E chegamos à questão do preço. A minuta original da Resolução Conjunta, embora traga o valor de referência, faz mais do mesmo e não resolve os problemas atuais. A Abrint sugere que o preço deve ser estabelecido por Ato Específico definido pelo GCGI, bem como que seu repasse às distribuidoras elétricas seja orientado aos custos incrementais decorrentes da atividade de compartilhamento, sem qualquer relação com a modicidade tarifária. O valor de referência passa a ser um preço teto, necessário para a transição de todo o quadro regulatório sugerido e garantia de manutenção das redes, vedando-se qualquer cobrança de equipamentos ou imposição de garantias.

Durante um tempo de transição, o provedor pagaria um valor teto, próximo a R$ 4,77, pelo espaço no poste (respeitados os casos de provedores que ainda pagam um valor inferior a esse, seja por conta de ordem judicial, decisão da comissão de resolução conjunta ou negociação); uma parte (correspondente ao custo incremental) seria repassada à distribuidora elétrica pela Gestora Nacional; já o valor remanescente seria utilizado pela Gestora na reorganização das redes.
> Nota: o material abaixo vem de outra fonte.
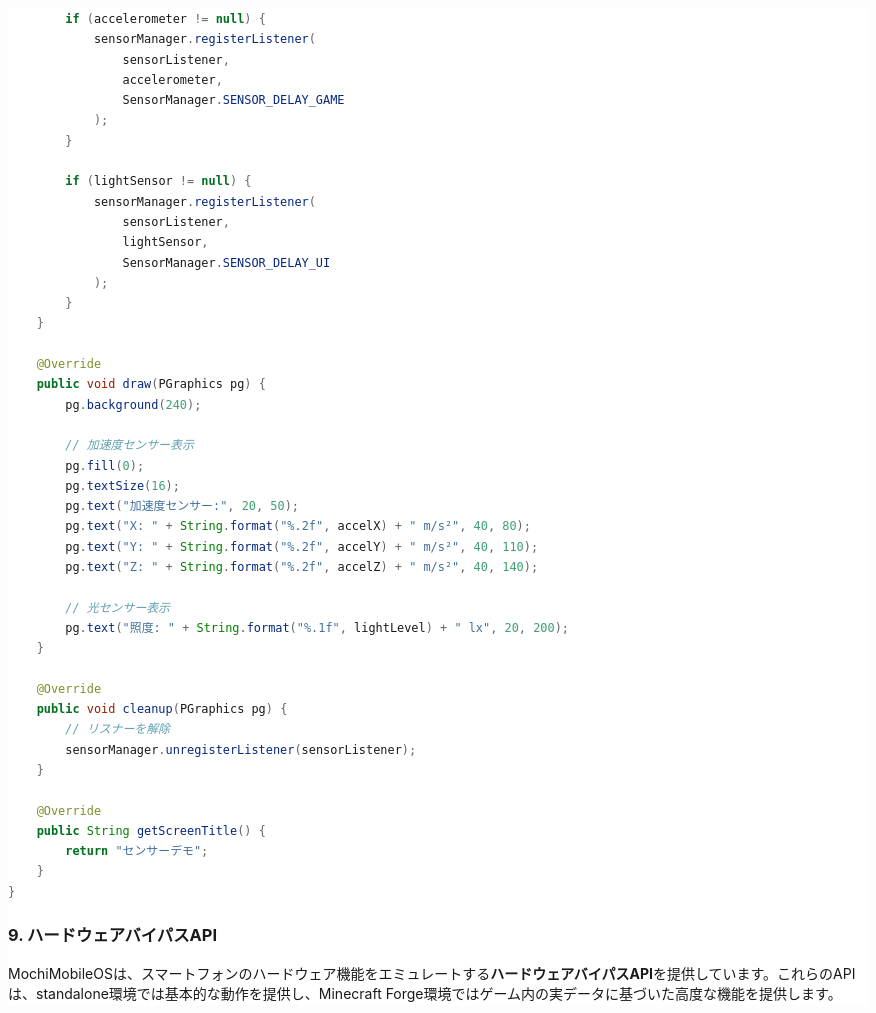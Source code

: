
```java
        if (accelerometer != null) {
            sensorManager.registerListener(
                sensorListener,
                accelerometer,
                SensorManager.SENSOR_DELAY_GAME
            );
        }

        if (lightSensor != null) {
            sensorManager.registerListener(
                sensorListener,
                lightSensor,
                SensorManager.SENSOR_DELAY_UI
            );
        }
    }

    @Override
    public void draw(PGraphics pg) {
        pg.background(240);

        // 加速度センサー表示
        pg.fill(0);
        pg.textSize(16);
        pg.text("加速度センサー:", 20, 50);
        pg.text("X: " + String.format("%.2f", accelX) + " m/s²", 40, 80);
        pg.text("Y: " + String.format("%.2f", accelY) + " m/s²", 40, 110);
        pg.text("Z: " + String.format("%.2f", accelZ) + " m/s²", 40, 140);

        // 光センサー表示
        pg.text("照度: " + String.format("%.1f", lightLevel) + " lx", 20, 200);
    }

    @Override
    public void cleanup(PGraphics pg) {
        // リスナーを解除
        sensorManager.unregisterListener(sensorListener);
    }

    @Override
    public String getScreenTitle() {
        return "センサーデモ";
    }
}
```

### 9. ハードウェアバイパスAPI

MochiMobileOSは、スマートフォンのハードウェア機能をエミュレートする**ハードウェアバイパスAPI**を提供しています。これらのAPIは、standalone環境では基本的な動作を提供し、Minecraft Forge環境ではゲーム内の実データに基づいた高度な機能を提供します。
Passado esse período de transição, o GCGI já terá fixado novos preços, inferiores ao valor teto, assegurando uma dinâmica exitosa no uso compartilhado dos postes.

Quanto ao reordenamento das redes, tarefa incumbida à Gestora Nacional, a Abrint sugere as seguintes etapas: 1) identificação dos cabos e cadastro unificado de todas as empresas com contrato assinado ou sob discussão; 2) remoção dos cabos não identificados e das ocupações clandestinas; 3) levantamento feito em campo e identificação dos postes prioritários, conforme regras estabelecidas pelo GCGI. A partir dessas etapas, as regularizações das ocupações à revelia ganham maior ou menor rigor de tratamento, no que tange ao prazo de regularização, caso estejam em postes prioritários já tratados. Já as ocupações clandestinas seguem com tolerância zero, restando admitida a sua remoção. Todas as fases foram sugeridas de modo a garantir, às ocupantes, notificação prévia e maior grau de segurança, observando-se prazos e regras que serão fixados, oportunamente, pelo GCGI.

As sugestões foram construídas de forma conjunta por diversas associações e entidades ligadas ao setor de telecomunicações. Que consigamos extrapolar esse alinhamento institucional e mobilizar reguladores e setor elétrico das possibilidades e ganhos pela frente com equilíbrio e razoabilidade.

Cristiane Sanches é conselheira da Abrint, tem vasta experiência profissional em política regulatória de telecomunicações e tributação. Também é membro do conselho da LAC - Federação das Associações Latino-Americana e do Caribe de ISPs.